Angela Rayner used a small, high-street conveyancing firm for the purchase of the £800,000 Hove flat at the centre of a damaging tax row, the Guardian has learned.
The deputy prime minister employed Verrico & Associates, a family firm based in Herne Bay, Kent, to complete the transaction, according to legal documents seen by the Guardian.
Rayner has said she asked for legal advice before buying the flat in Hove, West Sussex, based on which she mistakenly paid the lower rate of stamp duty, believed to be about £30,000. She said on Wednesday, however, that she had subsequently taken advice from a senior barrister, which made her realise she had underpaid.
The controversy has put Rayner’s political career in the balance and she is facing a series of questions about what advice she took before underpaying stamp duty by tens of thousands of pounds.
Rayner believed she owed the lower amount of stamp duty because she did not own any other property. However, her family home in Greater Manchester is owned by a trust in the name of her son, meaning that for stamp duty purposes it counts as her property.
Rayner, who is also the housing secretary, has refused to say which firms she consulted before the Hove transaction, although she is understood to have consulted Verrico and two experts in trust law. The barrister who gave the later advice is reported to have been Jonathan Peacock, a tax specialist who has been a king’s counsel for nearly 25 years.
The Guardian has seen the document filed with the Land Registry to apply to change the name on the deed to the Hove flat. The document was filed by Verrico, under a reference that includes Rayner’s name.
Neither Verrico nor advisers to Rayner responded to requests for comment.
According to its website, Verrico is a family firm run by Joanna Verrico and her three daughters. The firm lists four directors and two legal secretaries as members of staff.
Experts have said that small, high-street law firms offering general legal services may not have the expertise to deal with the complex piece of law that determines the ownership of properties held in trust. It is not yet known who Rayner relied on for advice on the trust.
Downing Street said on Thursday: “The final legal opinion was received by the deputy prime minister on Wednesday morning, at which point she immediately took steps to refer herself to the independent adviser, and begin the process of engaging with HMRC.”
It is understood she commissioned Peacock last Friday and received a draft opinion on Monday, while the prime minister was still insisting she had done nothing wrong.
after newsletter promotion
She received the final opinion on Wednesday, after which she disclosed to the Guardian she had underpaid stamp duty and would be referring herself to Laurie Magnus, the prime minister’s independent adviser on ministerial standards.

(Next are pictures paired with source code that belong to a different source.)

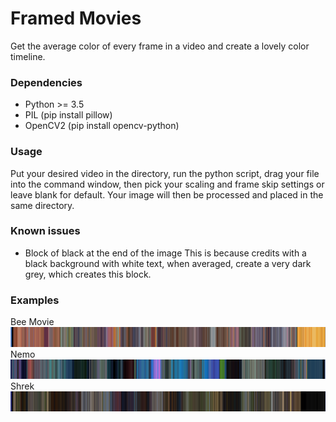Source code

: # Framed Movies
Get the average color of every frame in a video and create a lovely color timeline.

### Dependencies
* Python >= 3.5
* PIL (pip install pillow)
* OpenCV2 (pip install opencv-python)

### Usage
Put your desired video in the directory, run the python script, drag your file into the command window, then pick your scaling and frame skip settings or leave blank for default.
Your image will then be processed and placed in the same directory.

### Known issues
* Block of black at the end of the image
This is because credits with a black background with white text, when averaged, create a very dark grey, which creates this block.

### Examples
Bee Movie![Bee Movie](https://github.com/Harrison-Mitchell/Framed-Movies/blob/master/examples/Bee%20Movie.png "Bee Movie")
Nemo![Nemo](https://github.com/Harrison-Mitchell/Framed-Movies/blob/master/examples/Nemo.png "Nemo")
Shrek![Shrek](https://github.com/Harrison-Mitchell/Framed-Movies/blob/master/examples/Shrek.png "Shrek")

Magnus will submit his report as soon as tomorrow, with its outcome likely to determine the deputy prime minister’s political fate.
Rayner received backing on Thursday morning from the chancellor, Rachel Reeves, who said: “I have full confidence in Angela Rayner. She’s a good friend and a colleague. She has accepted the right stamp duty wasn’t paid. That was an error, that was a mistake. She is working hard now to rectify that, in contact with HMRC, to make sure that the correct tax is paid.”
On Wednesday night, Rayner’s Hove flat was vandalised with graffiti saying “tax evader”, an act her spokesperson called “unjustifiable and beyond the pale”.